Stored items from a collection
※ ※ ※
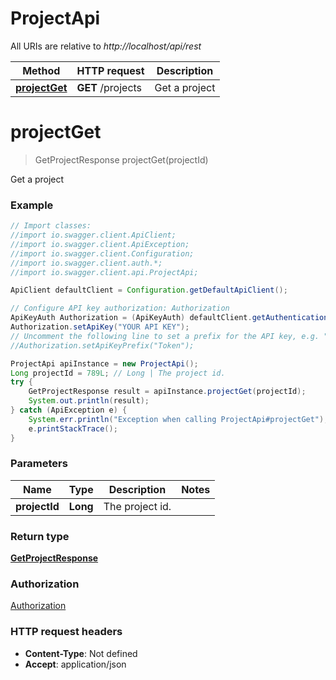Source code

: # ProjectApi

All URIs are relative to *http://localhost/api/rest*

Method | HTTP request | Description
------------- | ------------- | -------------
[**projectGet**](ProjectApi.md#projectGet) | **GET** /projects | Get a project


<a name="projectGet"></a>
# **projectGet**
> GetProjectResponse projectGet(projectId)

Get a project

### Example
```java
// Import classes:
//import io.swagger.client.ApiClient;
//import io.swagger.client.ApiException;
//import io.swagger.client.Configuration;
//import io.swagger.client.auth.*;
//import io.swagger.client.api.ProjectApi;

ApiClient defaultClient = Configuration.getDefaultApiClient();

// Configure API key authorization: Authorization
ApiKeyAuth Authorization = (ApiKeyAuth) defaultClient.getAuthentication("Authorization");
Authorization.setApiKey("YOUR API KEY");
// Uncomment the following line to set a prefix for the API key, e.g. "Token" (defaults to null)
//Authorization.setApiKeyPrefix("Token");

ProjectApi apiInstance = new ProjectApi();
Long projectId = 789L; // Long | The project id.
try {
    GetProjectResponse result = apiInstance.projectGet(projectId);
    System.out.println(result);
} catch (ApiException e) {
    System.err.println("Exception when calling ProjectApi#projectGet");
    e.printStackTrace();
}
```

### Parameters

Name | Type | Description  | Notes
------------- | ------------- | ------------- | -------------
 **projectId** | **Long**| The project id. |

### Return type

[**GetProjectResponse**](GetProjectResponse.md)

### Authorization

[Authorization](../README.md#Authorization)

### HTTP request headers

 - **Content-Type**: Not defined
 - **Accept**: application/json


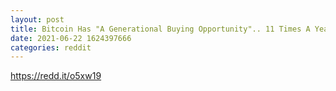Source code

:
```yaml
--- 
layout: post 
title: Bitcoin Has "A Generational Buying Opportunity".. 11 Times A Year 
date: 2021-06-22 1624397666 
categories: reddit 
--- 
```

https://redd.it/o5xw19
※ ※ ※
**EXERCISE GOAL:** Search the entries above for lines containing the word "Long", and copy each one.

**FINISHED TASK:**
Long projectId = 789L; // Long | The project id.
 **projectId** | **Long**| The project id. |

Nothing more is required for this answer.